OSTEOPOROSIS
You review a 67-year-old woman in the fracture clinic. She has had a distal radius fracture after a fall. The fracture is in a good position and you have agreed that she will be treated in a cast. She asks if she should be taking something for ‘weak bones’.
- What advice would you offer?
I would take a targeted history from this woman, looking to identify the energy of her injury: It appears to be a low-energy fall. I would also explore any potential risk factors for osteoporosis or osteopenia. Her fixed risk factors include age, sex, family history of osteoporosis and her ethnicity. Modifiable risk factors include current or previous frequent use of steroids, premature menopause or ovarian failure as well as alcohol and cigarette use. In a female patient over the age 65 years or a man over the age of 75 years with one or more of these risk factors, the risk of osteoporosis and resulting fragility fractures is increased and bone protection may be appropriate.
I would suggest that the patient is investigated with a bone mineral density scan. In my hospital, patients are referred for this routinely based on screening of fracture clinic referrals and the results are passed to the general practitioner who is able to decide on appropriate management or referral with the patient.
- What are the key outputs from a DEXA scan and how would you interpret these figures?
The DEXA scan produces a measure of bone mineral density (BMD) expressed as two figures, the T-score and the Z-score. Both are expressed in units of standard deviation. The T-score compares the patient bone mineral density to that of a healthy 30 year old of the same sex and ethnicity. This is the most important score. The Z-score is an age-matched score comparison. It allows comparison of bone mass with patients of the same age, sex, race, height and weight.
If the T-score is greater than –1 SD, this is normal. Osteopenia is diagnosed when the T-score is between –1 and –2.5 SD. Osteoporosis is diagnosed with a T-score of –2.5 SD or below. A Z-score of –2 SD or below indicates a lower bone mineral density than expected for a healthy adult of the same age.

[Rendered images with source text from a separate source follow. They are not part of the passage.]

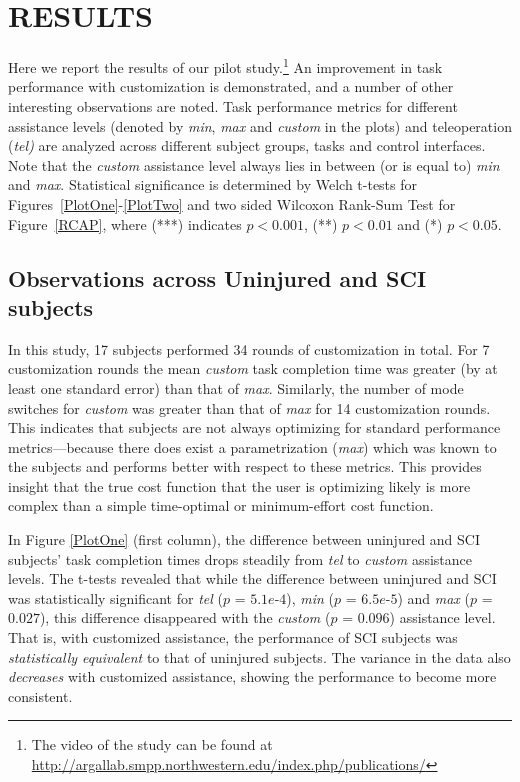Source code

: \documentclass[letterpaper, 10 pt, journal, twoside]{IEEEtran}  %
\begin{document}
	\section{RESULTS} \label{RES}
	Here we report the results of our pilot study.\footnote{The video of the study can be found at \url{http://argallab.smpp.northwestern.edu/index.php/publications/}} An improvement in task performance with customization is demonstrated, and a number of other interesting observations are noted. Task performance metrics for different assistance levels (denoted by \textit{min}, \textit{max} and \textit{custom} in the plots) and teleoperation (\textit{tel)} are analyzed across different subject groups, tasks and control interfaces. Note that the \textit{custom} assistance level always lies in between (or is equal to) \textit{min} and \textit{max}. 
	Statistical significance is determined by Welch t-tests for Figures~\ref{PlotOne}-\ref{PlotTwo} and two sided Wilcoxon Rank-Sum Test for Figure~\ref{RCAP}, where (***) indicates $p<0.001$, (**) $p<0.01$ and (*) $p<0.05$.
	\subsection{Observations across Uninjured and SCI subjects}
	In this study, 17 subjects performed 34 rounds of customization in total. For 7 customization rounds the mean \textit{custom} task completion time was greater (by at least one standard error) than that of \textit{max}. Similarly, the number of mode switches for \textit{custom} was greater than that of \textit{max} for 14 customization rounds. This indicates that subjects are not always optimizing for standard performance metrics---because there does exist a parametrization (\textit{max}) which was known to the subjects and performs better with respect to these metrics.
	This  provides insight that the true cost function that the user is optimizing likely is more complex than a simple time-optimal or minimum-effort cost function. 
	
	\vspace{0.1cm}
	In Figure \ref{PlotOne} (first column), the difference between uninjured and SCI subjects' task completion times drops steadily from \textit{tel} to \textit{custom} assistance levels. The t-tests revealed that while the difference between uninjured and SCI was statistically significant for \textit{tel} ($p$ = $5.1e$-$4$), \textit{min} ($p$ = $6.5e$-$5$) and \textit{max} ($p$ = $0.027$), this difference disappeared with the \textit{custom} ($p$ = $0.096$) assistance level. That is, with customized assistance, the performance of SCI subjects was \textit{statistically equivalent} to that of uninjured subjects. The variance in the data also \textit{decreases} with customized assistance, showing the performance to become more consistent. 
	
\end{document}

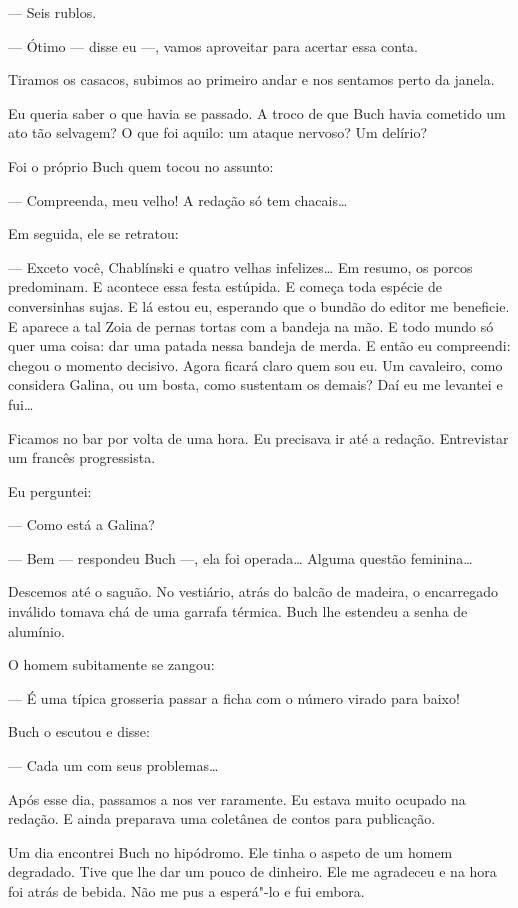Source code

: --- Seis rublos.

--- Ótimo --- disse eu ---, vamos aproveitar para acertar essa conta.

Tiramos os casacos, subimos ao primeiro andar e nos sentamos perto da
janela.

Eu queria saber o que havia se passado. A troco de que Buch havia
cometido um ato tão selvagem? O que foi aquilo: um ataque nervoso? Um
delírio?

Foi o próprio Buch quem tocou no assunto:

--- Compreenda, meu velho! A redação só tem chacais\ldots{}

Em seguida, ele se retratou:

--- Exceto você, Chablínski e quatro velhas infelizes\ldots{} Em resumo, os
porcos predominam. E acontece essa festa estúpida. E começa toda espécie
de conversinhas sujas. E lá estou eu, esperando que o bundão do editor
me beneficie. E aparece a tal Zoia de pernas tortas com a bandeja na
mão. E todo mundo só quer uma coisa: dar uma patada nessa bandeja de
merda. E então eu compreendi: chegou o momento decisivo. Agora ficará
claro quem sou eu. Um cavaleiro, como considera Galina, ou um bosta,
como sustentam os demais? Daí eu me levantei e fui\ldots{}

Ficamos no bar por volta de uma hora. Eu precisava ir até a redação.
Entrevistar um francês progressista.

Eu perguntei:

--- Como está a Galina?

--- Bem --- respondeu Buch ---, ela foi operada\ldots{} Alguma questão
feminina\ldots{}

Descemos até o saguão. No vestiário, atrás do balcão de madeira, o
encarregado inválido tomava chá de uma garrafa térmica. Buch lhe
estendeu a senha de alumínio.

O homem subitamente se zangou:

--- É uma típica grosseria passar a ficha com o número virado para
baixo!

Buch o escutou e disse:

--- Cada um com seus problemas\ldots{}

Após esse dia, passamos a nos ver raramente. Eu estava muito ocupado na
redação. E ainda preparava uma coletânea de contos para publicação.

Um dia encontrei Buch no hipódromo. Ele tinha o aspeto de um homem
degradado. Tive que lhe dar um pouco de dinheiro. Ele me agradeceu e na
hora foi atrás de bebida. Não me pus a esperá"-lo e fui embora.

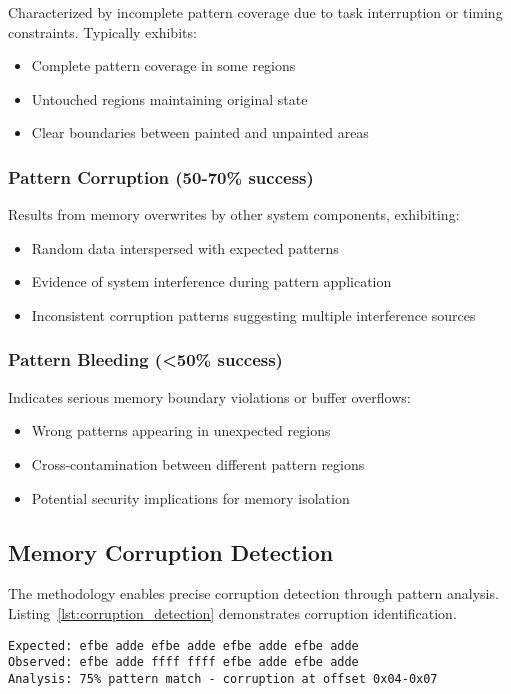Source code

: \documentclass[11pt,a4paper]{article}
\begin{document}
Characterized by incomplete pattern coverage due to task interruption or timing constraints. Typically exhibits:
\begin{itemize}
    \item Complete pattern coverage in some regions
    \item Untouched regions maintaining original state
    \item Clear boundaries between painted and unpainted areas
\end{itemize}

\subsubsection{Pattern Corruption (50-70\% success)}

Results from memory overwrites by other system components, exhibiting:
\begin{itemize}
    \item Random data interspersed with expected patterns
    \item Evidence of system interference during pattern application
    \item Inconsistent corruption patterns suggesting multiple interference sources
\end{itemize}

\subsubsection{Pattern Bleeding (<50\% success)}

Indicates serious memory boundary violations or buffer overflows:
\begin{itemize}
    \item Wrong patterns appearing in unexpected regions
    \item Cross-contamination between different pattern regions
    \item Potential security implications for memory isolation
\end{itemize}

\subsection{Memory Corruption Detection}

The methodology enables precise corruption detection through pattern analysis. Listing~\ref{lst:corruption_detection} demonstrates corruption identification.

\begin{lstlisting}[style=hexdump, caption=Memory Corruption Detection Example, label=lst:corruption_detection]
Expected: efbe adde efbe adde efbe adde efbe adde
Observed: efbe adde ffff ffff efbe adde efbe adde
Analysis: 75% pattern match - corruption at offset 0x04-0x07
\end{lstlisting}
\end{document}
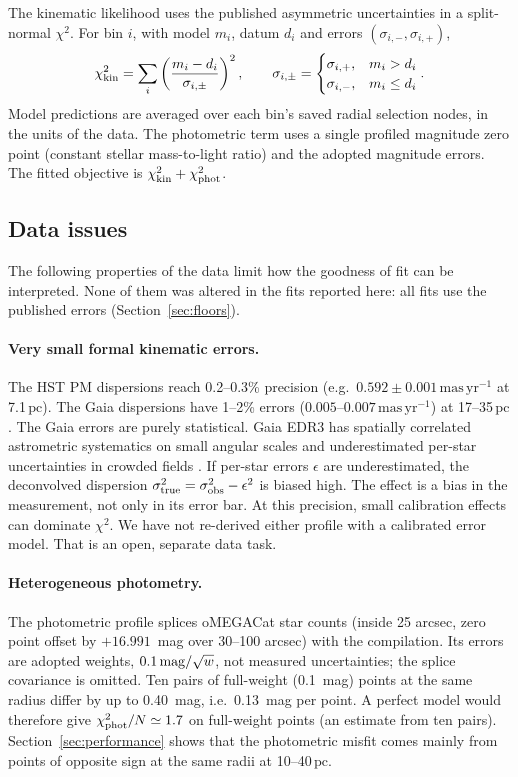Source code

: \documentclass[11pt,a4paper]{article}
\newcommand{\pc}{\ensuremath{\,\mathrm{pc}}\xspace}
\newcommand{\masyr}{\ensuremath{\,\mathrm{mas\,yr^{-1}}}\xspace}
\newcommand{\chikin}{\ensuremath{\chi^2_{\rm kin}}\xspace}
\begin{document}
The kinematic likelihood uses the published asymmetric uncertainties in a
split-normal $\chi^2$. For bin $i$, with model $m_i$, datum $d_i$ and errors
$(\sigma_{i,-},\sigma_{i,+})$,
\begin{equation}
 \chikin=\sum_i\left(\frac{m_i-d_i}{\sigma_{i,\pm}}\right)^2,
 \qquad \sigma_{i,\pm}=\begin{cases}\sigma_{i,+}, & m_i>d_i\\ \sigma_{i,-}, & m_i\le d_i\end{cases}.
 \label{eq:chi2}
\end{equation}
Model predictions are averaged over each bin's saved radial selection
nodes, in the units of the data. The photometric term uses a single profiled
magnitude zero point (constant stellar mass-to-light ratio) and the adopted
magnitude errors. The fitted objective is
$\chikin+\chi^2_{\rm phot}$.

\subsection{Data issues}
\label{sec:data-issues}

The following properties of the data limit how the goodness of fit can be
interpreted. None of them was altered in the fits reported here: all fits use
the published errors (Section~\ref{sec:floors}).

\paragraph{Very small formal kinematic errors.}
The HST PM dispersions reach 0.2--0.3\% precision (e.g.\
$0.592\pm0.001\masyr$ at 7.1\pc). The Gaia dispersions have 1--2\% errors
($0.005$--$0.007\masyr$) at 17--35\pc. The Gaia errors are purely statistical.
Gaia EDR3 has spatially correlated astrometric systematics on small angular
scales and underestimated per-star uncertainties in crowded fields
\citep{2021A&A...649A...2L,2021MNRAS.505.5978V}. If per-star errors
$\epsilon$ are underestimated, the deconvolved dispersion
$\sigma^2_{\rm true}=\sigma^2_{\rm obs}-\epsilon^2$ is biased high. The
effect is a bias in the measurement, not only in its error bar. At this
precision, small calibration effects can dominate $\chi^2$. We have not
re-derived either profile with a calibrated error model. That is an open,
separate data task.

\paragraph{Heterogeneous photometry.}
The photometric profile splices oMEGACat star counts (inside 25 arcsec,
zero point offset by $+16.991$~mag over 30--100 arcsec) with the
\citet{1995AJ....109..218T} compilation. Its errors are adopted weights,
$0.1\,{\rm mag}/\sqrt{w}$, not measured uncertainties; the splice covariance
is omitted. Ten pairs of full-weight (0.1~mag) points at the same radius
differ by up to 0.40~mag, i.e.\ 0.13~mag per point. A perfect model would
therefore give $\chi^2_{\rm phot}/N\simeq1.7$ on full-weight points (an
estimate from ten pairs). Section~\ref{sec:performance} shows that the
photometric misfit comes mainly from points of opposite sign at the same
radii at 10--40\pc.
\end{document}
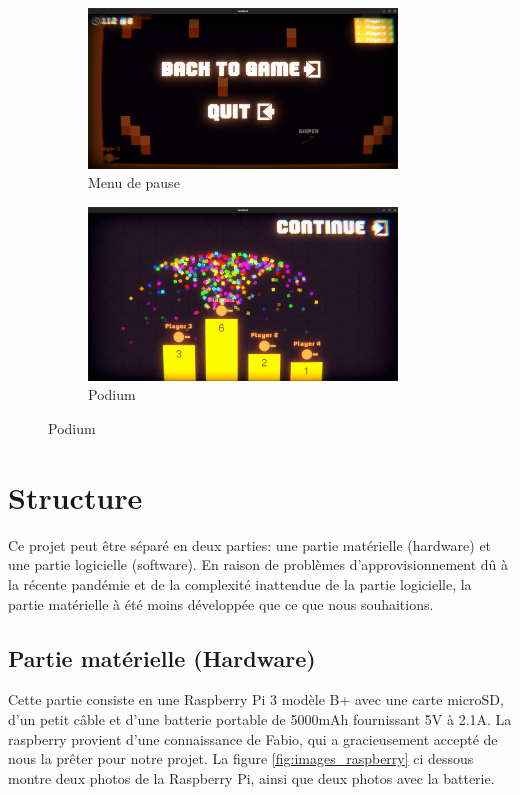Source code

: \documentclass[a4paper]{article}
\begin{document}
\begin{figure}[h]
    \begin{subfigure}{0.5\textwidth}
        \includegraphics[width=0.9\textwidth]{images/game/pause_menu.png}
        \caption{Menu de pause}
        \label{fig:pause_menu}
    \end{subfigure}
        \begin{subfigure}{0.5\textwidth}
        \includegraphics[width=0.9\textwidth]{images/game/podium.png}
        \caption{Podium}
        \label{fig:podium}
    \end{subfigure}
\end{figure}

\section{Structure}
Ce projet peut être séparé en deux parties: une partie matérielle (hardware) et une partie logicielle (software). En raison de problèmes d’approvisionnement dû à la récente pandémie et de la complexité inattendue de la partie logicielle, la partie matérielle à été moins développée que ce que nous souhaitions.

\subsection{Partie matérielle (Hardware)}
Cette partie consiste en une Raspberry Pi 3 modèle B+ avec une carte microSD, d’un petit câble et d’une batterie portable de 5000mAh fournissant 5V à 2.1A. La raspberry provient d’une connaissance de Fabio, qui a gracieusement accepté de nous la prêter pour notre projet.
La figure \ref{fig:images_raspberry} ci dessous montre deux photos de la Raspberry Pi, ainsi que deux photos avec la batterie.
\end{document}
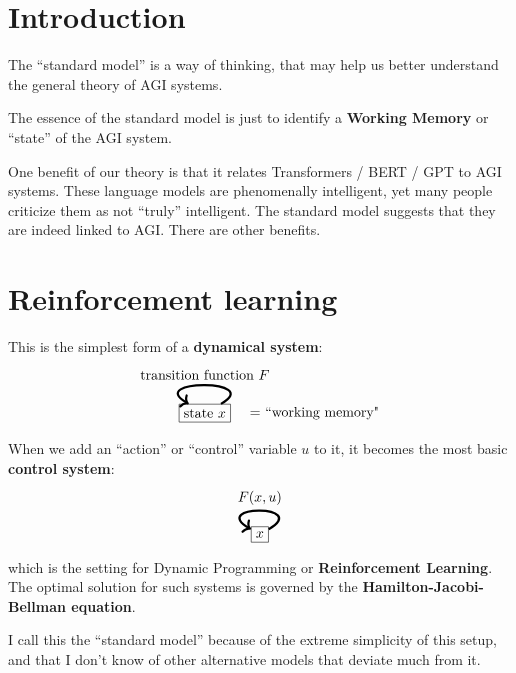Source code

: 
\setcounter{section}{-1}
\section{Introduction}

The ``standard model'' is a way of thinking, that may help us better understand the general theory of AGI systems.

The essence of the standard model is just to identify a \textbf{Working Memory} or ``state'' of the AGI system.

One benefit of our theory is that it relates Transformers / BERT / GPT to AGI systems.  These language models are phenomenally intelligent, yet many people criticize them as not ``truly'' intelligent.  The standard model suggests that they are indeed linked to AGI.  There are other benefits.

\section{Reinforcement learning}

This is the simplest form of a \textbf{dynamical system}:
\begin{equation}
\begin{tikzpicture}[->]
\node[rectangle,draw,label=0:{{$\quad =$} ``working memory"}] (C) {state $x$};
\path (C) edge [out=30,in=150,looseness=4,ultra thick] node [above] {transition function $F$} (C);
\end{tikzpicture}
\end{equation}
When we add an ``action'' or ``control'' variable $u$ to it, it becomes the most basic  \textbf{control system}:
\begin{equation}
\begin{tikzpicture}[->]
\node[rectangle,draw] (C) {$x$};
\path (C) edge [out=30,in=150,looseness=7,ultra thick] node [above] {$F(x, u)$} (C);
\end{tikzpicture}
\end{equation}
which is the setting for Dynamic Programming or \textbf{Reinforcement Learning}.  The optimal solution for such systems is governed by the \textbf{Hamilton-Jacobi-Bellman equation}.

I call this the ``standard model'' because of the extreme simplicity of this setup, and that I don't know of other alternative models that deviate much from it.

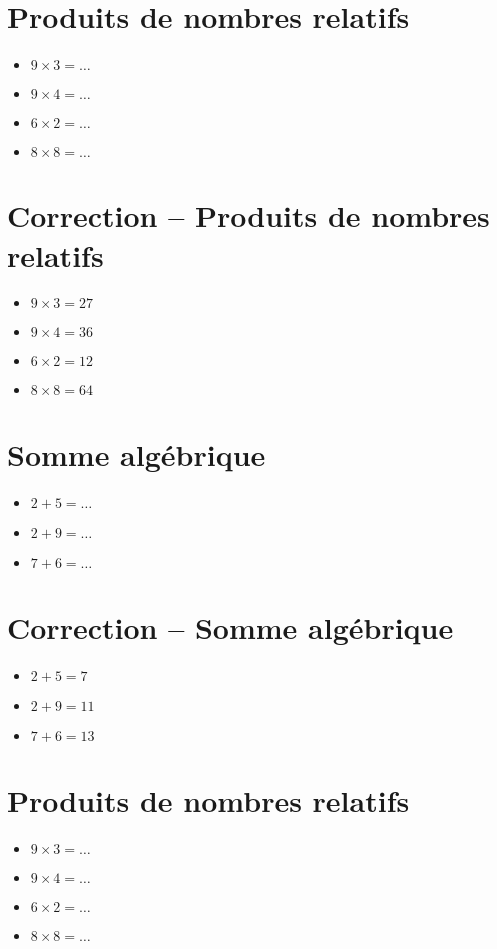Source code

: \documentclass[a4paper,11pt,fleqn]{article}
\begin{document}
\section{Produits de nombres relatifs}
\begin{itemize}

  \item $9\times3=\ldots$
  \item $9\times4=\ldots$
  \item $6\times2=\ldots$
  \item $8\times8=\ldots$
\end{itemize}

\section{Correction -- Produits de nombres relatifs}
\begin{itemize}

  \item $9\times3=27$
  \item $9\times4=36$
  \item $6\times2=12$
  \item $8\times8=64$
\end{itemize}
\newpage
\setcounter{exo}{0}
\setcounter{section}{0}
\section{Somme algébrique}
\begin{itemize}

3
3
3
3
3
3
3
3
3
3
  \item $2+5=\ldots$
  \item $2+9=\ldots$
  \item $7+6=\ldots$
\end{itemize}

\section{Correction -- Somme algébrique}
\begin{itemize}

  \item $2+5=7$
  \item $2+9=11$
  \item $7+6=13$
\end{itemize}

\section{Produits de nombres relatifs}
\begin{itemize}

  \item $9\times3=\ldots$
  \item $9\times4=\ldots$
  \item $6\times2=\ldots$
  \item $8\times8=\ldots$
\end{itemize}
\end{document}
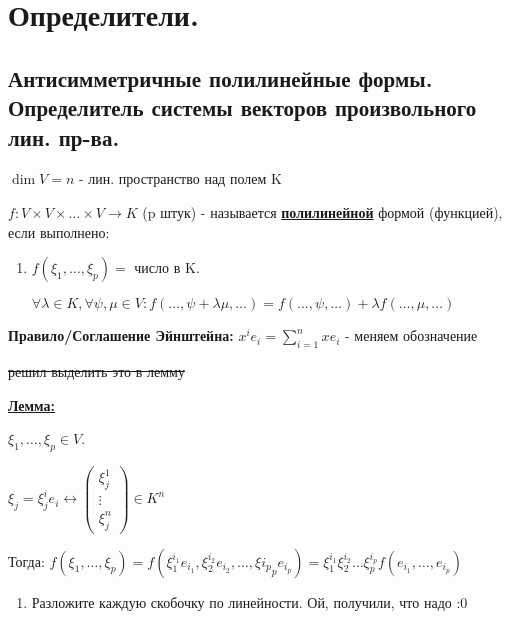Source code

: \section{Определители.}

\subsection{Антисимметричные полилинейные формы. Определитель системы векторов произвольного лин. пр-ва.}

\(\dim V = n\) - лин. пространство над полем K

\(f: V \times V \times \ldots \times V \rightarrow K\) (p штук) - называется \uline{\textbf{полилинейной}} формой (функцией), если выполнено:

\begin{enumerate}
    \item[]

          \(f(\xi_1,\ldots,\xi_p) = \) число в K.

          \(\forall \lambda \in K, \forall \psi, \mu \in V: f(\ldots,\psi + \lambda \mu,\ldots) = f(\ldots, \psi, \ldots) + \lambda f(\ldots,\mu,\ldots)\)
\end{enumerate}



\textbf{Правило/Соглашение Эйнштейна:} \(x^i e_i = \sum\limits_{i=1}^n x e_i\) - меняем обозначение


\sout{решил выделить это в лемму} %

\uline{\textbf{Лемма:}}

$\xi_1,\ldots, \xi_p \in V$.

\(\xi_j  = \xi_j^ie_i \leftrightarrow \begin{pmatrix}
    \xi_j^1 \\
    \vdots  \\
    \xi_j^n
\end{pmatrix} \in K^n \)

Тогда: \(f(\xi_1,\ldots,\xi_p) = f(\xi_1^{i_1}e_{i_1}, \xi_2^{i_2}e_{i_2},\ldots, \xi{i_p}_p e_{i_p}) =  \xi_1^{i_1} \xi_2^{i_2}\ldots \xi_p^{i_p} f(e_{i_1},
\ldots,e_{i_p})\)

\begin{enumerate}
    \item[] \prooff{}
          Разложите каждую скобочку по линейности. Ой, получили, что надо :0
\end{enumerate}



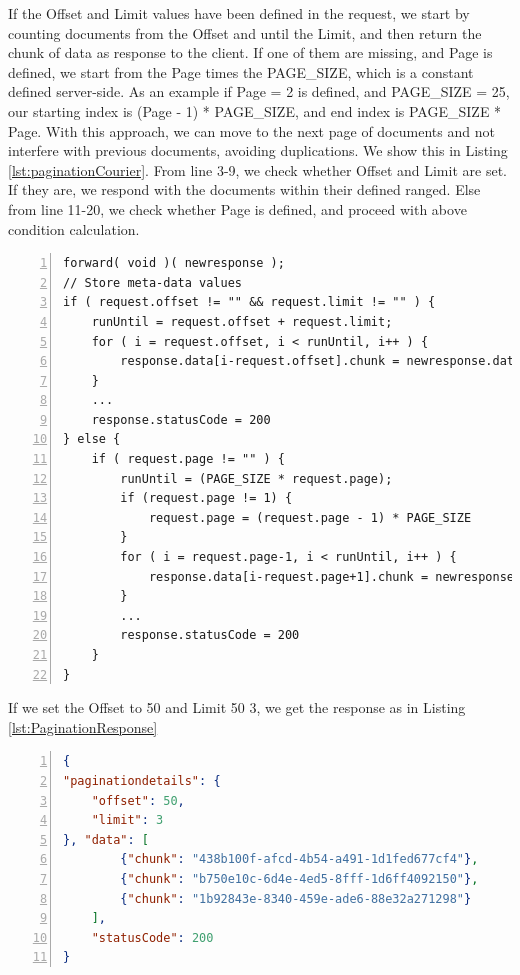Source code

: \documentclass[12pt]{article}
\begin{document}
If the Offset and Limit values have been defined in the request, we start by counting documents from the Offset and until the Limit, and then return the chunk of data as response to the client. If one of them are missing, and Page is defined, we start from the Page times the PAGE\_SIZE, which is a constant defined server-side. As an example if Page = 2 is defined, and PAGE\_SIZE = 25, our starting index is (Page - 1) * PAGE\_SIZE, and end index is PAGE\_SIZE * Page. With this approach, we can move to the next page of documents and not interfere with previous documents, avoiding duplications. We show this in Listing \ref{lst:paginationCourier}. From line 3-9, we check whether Offset and Limit are set. If they are, we respond with the documents within their defined ranged. Else from line 11-20, we check whether Page is defined, and proceed with above condition calculation.
\\
\begin{lstlisting}[caption=Courier operations for the Pagination Service, 
    captionpos=b, label={lst:paginationCourier}, frame=single, breaklines=true, numbers=left, basicstyle=\scriptsize]
forward( void )( newresponse );
// Store meta-data values
if ( request.offset != "" && request.limit != "" ) {
    runUntil = request.offset + request.limit;
    for ( i = request.offset, i < runUntil, i++ ) {
        response.data[i-request.offset].chunk = newresponse.data[i].chunk
    }
    ...
    response.statusCode = 200
} else {
    if ( request.page != "" ) {
        runUntil = (PAGE_SIZE * request.page);
        if (request.page != 1) {
            request.page = (request.page - 1) * PAGE_SIZE
        }
        for ( i = request.page-1, i < runUntil, i++ ) {
            response.data[i-request.page+1].chunk = newresponse.data[i].chunk
        }
        ...
        response.statusCode = 200
    }
}   
\end{lstlisting}

If we set the Offset to 50 and Limit 50 3, we get the response as in Listing \ref{lst:PaginationResponse}

\begin{lstlisting}[caption=The response to the client based on Offset and Limit meta-data, 
    captionpos=b, language=json, label={lst:PaginationResponse}, numbers=left]
{
"paginationdetails": {
    "offset": 50,
    "limit": 3
}, "data": [
        {"chunk": "438b100f-afcd-4b54-a491-1d1fed677cf4"},
        {"chunk": "b750e10c-6d4e-4ed5-8fff-1d6ff4092150"},
        {"chunk": "1b92843e-8340-459e-ade6-88e32a271298"}
    ],
    "statusCode": 200
}
\end{lstlisting}
\end{document}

While these investigations give a measure of bone mineral density, the fracture risk for a patient is also affected by factors such as a history of falls or previous fracture. These should be considered with the bone mineral density results when determining if bone protection is appropriate. The World Health Organisation Fracture Risk Assessment Tool (FRAX) is one way of making this assessment.
Local practice in my hospital is based on NICE guidance. Post-menopausal women and men over the age of 50 with a T-score of –2.5 or less are, after appropriate counselling, recommended to be prescribed a bisphosphonate. Where dietary calcium intake is adequate, supplementary vitamin D is recommended if sunlight exposure is limited. Hormone replacement therapy is considered for women who suffer premature menopause.
3. Can you tell me about the agents used for the treatment of osteoporosis and explain how these act?
There is formal NICE guidance for this. All patients diagnosed with osteoporosis or who are at risk of fragility fracture should receive general lifestyle advice.
- Patients are prescribed vitamin D (800 IU) and calcium (1500 mg) supplements daily.
- Bisphosphonates: These are the most common pharmacologic agents used. They inhibit osteoclast activity by attaching to the ruffled border of the osteoclast and so reduce bone resorption. There are risks associated with the use of bisphosphonates; atypical proximal femoral fractures and osteonecrosis of the jaw have been described. Both are rare but the risk of femoral fracture particularly means that it is recommended that bisphosphonate treatment should be reviewed with a repeat fracture risk assessment after 5 years of treatment. Patients who remain at high fracture risk or who have very low BMD are recommended to continue lifelong treatment. Where the fracture risk has improved or a repeat bone scan shows a T-score at or close to –2.5 then a ‘treatment holiday’ of 1–2 years may be advised in order to reduce the risk of proximal femoral fracture.
- Strontium ranelate is a second-line drug and acts by activating osteoblasts and encouraging bone production.
- Oestrogen receptor modulators such as Raloxifene attach to oestrogen receptors in bone and encourage bone formation.